Regarding H3, we gathered 24 human-coders, in which 23 of them are Portuguese native-speakers and the remaining one is a Spanish native-speaker. All of them are able to read and interpret English, and 18 are also able to read and interpret Spanish. We shuffled them into 8 groups of 3, and each group evaluated two sets of 100 ambiguous tweets. This way, each ambiguity was classified by three different human-coders. The testing samples were randomly collected from the set of ambiguous tweets found with the sliding window algorithm, using the fixed parameters \(t = 6\) h, \(m = 10\), and \(p = 0.7\). These samples sum a total of 1,600 ambiguous tweets, divided into 800 for English, 600 for Spanish, and 200 for Portuguese. Half of the sets of each language was extracted from retweet-based clusters, and the other half from reply-based clusters. Each person was asked to classify the sentiment expressed in the tweet message, as positive, neutral, or negative. We chose to only ask for the polarity and not the sentiment strength to simplify the classification process. We included the neutral option assuming that there are indeed some tweets that do not express any kind of polarization. The results in Table 1 suggest a tendency for the real sentiment of ambiguous tweets to match the overall sentiment of their clusters, over having a neutral or mismatching sentiment polarity, and this value is clearly higher than it would be assigned by chance. However, this matching rate is not sufficient to claim that when there is a period of sentiment homophily there is a strong chance of a user in that cluster sharing a tweet with an equivalent polarity. We evaluated the reliability of the human coder classifications in terms of agreement using the Krippendorff’s alpha-coefficient [14], which varied between 0.24703 and 0.53167, i.e., they are statistically reliable but with a certain level of disagreement, unveiling the subjective nature of this task.
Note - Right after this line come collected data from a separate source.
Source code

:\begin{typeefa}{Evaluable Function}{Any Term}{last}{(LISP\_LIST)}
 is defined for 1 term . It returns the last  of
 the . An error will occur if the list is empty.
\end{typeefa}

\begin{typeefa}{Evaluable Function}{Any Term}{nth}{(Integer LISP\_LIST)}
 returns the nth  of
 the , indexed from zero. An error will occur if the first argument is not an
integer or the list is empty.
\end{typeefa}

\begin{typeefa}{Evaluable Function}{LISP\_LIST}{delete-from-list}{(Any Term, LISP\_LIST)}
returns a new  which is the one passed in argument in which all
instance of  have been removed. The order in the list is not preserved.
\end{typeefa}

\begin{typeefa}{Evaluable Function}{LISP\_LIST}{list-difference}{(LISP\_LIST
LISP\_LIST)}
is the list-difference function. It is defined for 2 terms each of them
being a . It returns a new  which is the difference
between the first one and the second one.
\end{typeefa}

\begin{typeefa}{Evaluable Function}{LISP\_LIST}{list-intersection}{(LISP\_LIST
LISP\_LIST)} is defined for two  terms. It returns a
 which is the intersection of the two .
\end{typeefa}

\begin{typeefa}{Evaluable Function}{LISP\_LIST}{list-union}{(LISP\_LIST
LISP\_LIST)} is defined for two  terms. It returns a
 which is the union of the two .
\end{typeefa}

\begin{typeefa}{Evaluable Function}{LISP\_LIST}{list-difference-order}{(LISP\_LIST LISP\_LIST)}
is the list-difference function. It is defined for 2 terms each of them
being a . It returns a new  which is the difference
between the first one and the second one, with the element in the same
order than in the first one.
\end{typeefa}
Table 1 Manual evaluation results regarding the approach implemented in the sliding window algorithm, and comparison with a random approach, considering also the level of agreement between human-coders

6 Conclusion and Future Work

With this work we observed that sentiment reveals a highly dynamic behavior at cluster level, having ephemeral spikes of polarity usually lasting for a few hours. We were able to locally find moments of sentiment homogeneity during those spikes by setting a time window t, a minimum number of tweets m needed to consider a sentiment prevalence in t, and minimum rate of polarity prevalence p in t. Using a sample with 97,403,564 tweets where 14,075,547 different users participate in retweet/reply relations, we found similar results for clusters of different languages (English, Spanish, Portuguese) during different periods of time. For understanding if an existing overall sentiment in a cluster may influence the sentiment of its individuals, we relabeled the sentiment of ambiguous classifications surrounded by a context of sentiment homophily with the prevalent sentiment of that cluster during t and we evaluated this extrapolation with human coders. The matching rate between the human-coders classification and the clusters’ sentiment polarity extrapolation always shows higher and more stable expressiveness over mismatching and neutral rates. However, with the best matching result around \(60\,\%\), we can only say we found a weak but significant tendency of a user sharing a befitting sentiment in a cluster during a period of sentiment homogeneity.

Given the level of disagreement between human coders it would be desirable to use a higher odd number of coders for each evaluation set. In the future it would be interesting to separate neutral sentiment classifications from undecidable sentiment classifications, which have the same value \((1, -1)\) when classified by SentiStrength, and see what would happen to the rate of neutral classifications among the human coder classifications. It could also be interesting testing the repeatability of the results when exploring different techniques for building and clustering the network’s graph, such as using ego-networks and local clustering methods, respectively.